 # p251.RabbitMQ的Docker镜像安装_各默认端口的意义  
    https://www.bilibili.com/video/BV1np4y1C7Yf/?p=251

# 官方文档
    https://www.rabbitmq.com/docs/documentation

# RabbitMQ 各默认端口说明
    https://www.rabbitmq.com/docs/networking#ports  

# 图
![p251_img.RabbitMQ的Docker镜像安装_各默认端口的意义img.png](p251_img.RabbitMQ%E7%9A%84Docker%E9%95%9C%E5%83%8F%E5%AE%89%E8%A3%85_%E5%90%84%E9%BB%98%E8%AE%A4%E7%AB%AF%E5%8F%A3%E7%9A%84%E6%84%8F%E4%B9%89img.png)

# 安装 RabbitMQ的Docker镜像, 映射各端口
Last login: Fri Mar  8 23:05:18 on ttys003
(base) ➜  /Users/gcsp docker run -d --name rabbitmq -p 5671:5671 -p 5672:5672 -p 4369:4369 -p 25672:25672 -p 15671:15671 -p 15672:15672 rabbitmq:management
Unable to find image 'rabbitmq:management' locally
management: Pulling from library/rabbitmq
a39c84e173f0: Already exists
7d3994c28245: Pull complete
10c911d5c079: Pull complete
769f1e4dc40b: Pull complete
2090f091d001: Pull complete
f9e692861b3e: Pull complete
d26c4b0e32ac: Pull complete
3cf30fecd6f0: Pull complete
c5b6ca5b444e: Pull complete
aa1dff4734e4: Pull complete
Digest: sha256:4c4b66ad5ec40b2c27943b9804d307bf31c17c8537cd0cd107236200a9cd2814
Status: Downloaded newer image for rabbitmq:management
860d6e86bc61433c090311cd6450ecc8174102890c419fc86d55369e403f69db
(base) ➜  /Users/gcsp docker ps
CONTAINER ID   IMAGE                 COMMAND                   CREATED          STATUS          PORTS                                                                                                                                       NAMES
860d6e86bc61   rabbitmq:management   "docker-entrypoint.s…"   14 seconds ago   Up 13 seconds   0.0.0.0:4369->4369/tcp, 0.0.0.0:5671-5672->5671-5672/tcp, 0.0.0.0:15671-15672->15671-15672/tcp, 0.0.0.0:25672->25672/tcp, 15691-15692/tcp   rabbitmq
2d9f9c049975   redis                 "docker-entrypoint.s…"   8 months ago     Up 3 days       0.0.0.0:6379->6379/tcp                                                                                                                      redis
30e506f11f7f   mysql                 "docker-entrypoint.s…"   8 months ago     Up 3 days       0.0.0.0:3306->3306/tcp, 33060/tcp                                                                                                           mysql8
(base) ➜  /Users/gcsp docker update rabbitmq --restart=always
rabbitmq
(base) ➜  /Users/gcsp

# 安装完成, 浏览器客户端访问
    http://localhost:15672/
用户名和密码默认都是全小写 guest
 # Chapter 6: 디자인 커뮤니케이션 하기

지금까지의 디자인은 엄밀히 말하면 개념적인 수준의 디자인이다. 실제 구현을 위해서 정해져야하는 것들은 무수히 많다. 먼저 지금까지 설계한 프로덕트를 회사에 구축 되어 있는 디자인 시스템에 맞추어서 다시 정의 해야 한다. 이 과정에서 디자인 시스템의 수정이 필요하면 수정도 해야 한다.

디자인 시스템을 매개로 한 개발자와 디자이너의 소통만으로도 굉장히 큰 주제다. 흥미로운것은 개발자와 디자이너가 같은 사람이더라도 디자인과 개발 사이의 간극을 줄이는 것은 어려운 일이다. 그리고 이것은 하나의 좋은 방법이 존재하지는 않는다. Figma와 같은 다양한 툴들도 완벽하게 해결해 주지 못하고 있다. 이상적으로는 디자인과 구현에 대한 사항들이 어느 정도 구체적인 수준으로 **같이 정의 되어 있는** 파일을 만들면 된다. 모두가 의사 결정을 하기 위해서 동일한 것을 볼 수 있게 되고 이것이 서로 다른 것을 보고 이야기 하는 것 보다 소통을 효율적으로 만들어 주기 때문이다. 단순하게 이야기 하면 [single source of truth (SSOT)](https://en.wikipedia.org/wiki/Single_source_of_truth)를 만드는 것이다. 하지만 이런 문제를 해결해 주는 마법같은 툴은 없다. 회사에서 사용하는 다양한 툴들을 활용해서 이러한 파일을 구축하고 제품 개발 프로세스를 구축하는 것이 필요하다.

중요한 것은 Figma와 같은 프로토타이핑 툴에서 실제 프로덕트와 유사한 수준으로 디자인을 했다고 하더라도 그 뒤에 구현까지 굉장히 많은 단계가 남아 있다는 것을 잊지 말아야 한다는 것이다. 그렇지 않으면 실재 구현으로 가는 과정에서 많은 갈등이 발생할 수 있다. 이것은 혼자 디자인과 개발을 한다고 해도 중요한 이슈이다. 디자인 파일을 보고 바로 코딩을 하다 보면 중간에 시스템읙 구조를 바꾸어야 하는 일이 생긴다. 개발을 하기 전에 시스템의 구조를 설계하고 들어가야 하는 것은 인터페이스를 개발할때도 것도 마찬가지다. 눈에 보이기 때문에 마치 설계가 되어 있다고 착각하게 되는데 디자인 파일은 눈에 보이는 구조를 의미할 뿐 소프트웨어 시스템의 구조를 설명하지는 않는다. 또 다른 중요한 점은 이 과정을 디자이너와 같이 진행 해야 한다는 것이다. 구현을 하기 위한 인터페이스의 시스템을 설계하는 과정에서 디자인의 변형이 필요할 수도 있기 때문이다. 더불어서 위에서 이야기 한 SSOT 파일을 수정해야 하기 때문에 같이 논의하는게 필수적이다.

- **EXERCISE PROMPT**
From the line that contains "# Chapter 6: 디자인 커뮤니케이션 하기" through the final line of the material, copy every line exactly, including both ends.

- **RESULT FOR THIS TASK**
 # Chapter 6: 디자인 커뮤니케이션 하기

지금까지의 디자인은 엄밀히 말하면 개념적인 수준의 디자인이다. 실제 구현을 위해서 정해져야하는 것들은 무수히 많다. 먼저 지금까지 설계한 프로덕트를 회사에 구축 되어 있는 디자인 시스템에 맞추어서 다시 정의 해야 한다. 이 과정에서 디자인 시스템의 수정이 필요하면 수정도 해야 한다.

디자인 시스템을 매개로 한 개발자와 디자이너의 소통만으로도 굉장히 큰 주제다. 흥미로운것은 개발자와 디자이너가 같은 사람이더라도 디자인과 개발 사이의 간극을 줄이는 것은 어려운 일이다. 그리고 이것은 하나의 좋은 방법이 존재하지는 않는다. Figma와 같은 다양한 툴들도 완벽하게 해결해 주지 못하고 있다. 이상적으로는 디자인과 구현에 대한 사항들이 어느 정도 구체적인 수준으로 **같이 정의 되어 있는** 파일을 만들면 된다. 모두가 의사 결정을 하기 위해서 동일한 것을 볼 수 있게 되고 이것이 서로 다른 것을 보고 이야기 하는 것 보다 소통을 효율적으로 만들어 주기 때문이다. 단순하게 이야기 하면 [single source of truth (SSOT)](https://en.wikipedia.org/wiki/Single_source_of_truth)를 만드는 것이다. 하지만 이런 문제를 해결해 주는 마법같은 툴은 없다. 회사에서 사용하는 다양한 툴들을 활용해서 이러한 파일을 구축하고 제품 개발 프로세스를 구축하는 것이 필요하다.

중요한 것은 Figma와 같은 프로토타이핑 툴에서 실제 프로덕트와 유사한 수준으로 디자인을 했다고 하더라도 그 뒤에 구현까지 굉장히 많은 단계가 남아 있다는 것을 잊지 말아야 한다는 것이다. 그렇지 않으면 실재 구현으로 가는 과정에서 많은 갈등이 발생할 수 있다. 이것은 혼자 디자인과 개발을 한다고 해도 중요한 이슈이다. 디자인 파일을 보고 바로 코딩을 하다 보면 중간에 시스템읙 구조를 바꾸어야 하는 일이 생긴다. 개발을 하기 전에 시스템의 구조를 설계하고 들어가야 하는 것은 인터페이스를 개발할때도 것도 마찬가지다. 눈에 보이기 때문에 마치 설계가 되어 있다고 착각하게 되는데 디자인 파일은 눈에 보이는 구조를 의미할 뿐 소프트웨어 시스템의 구조를 설명하지는 않는다. 또 다른 중요한 점은 이 과정을 디자이너와 같이 진행 해야 한다는 것이다. 구현을 하기 위한 인터페이스의 시스템을 설계하는 과정에서 디자인의 변형이 필요할 수도 있기 때문이다. 더불어서 위에서 이야기 한 SSOT 파일을 수정해야 하기 때문에 같이 논의하는게 필수적이다.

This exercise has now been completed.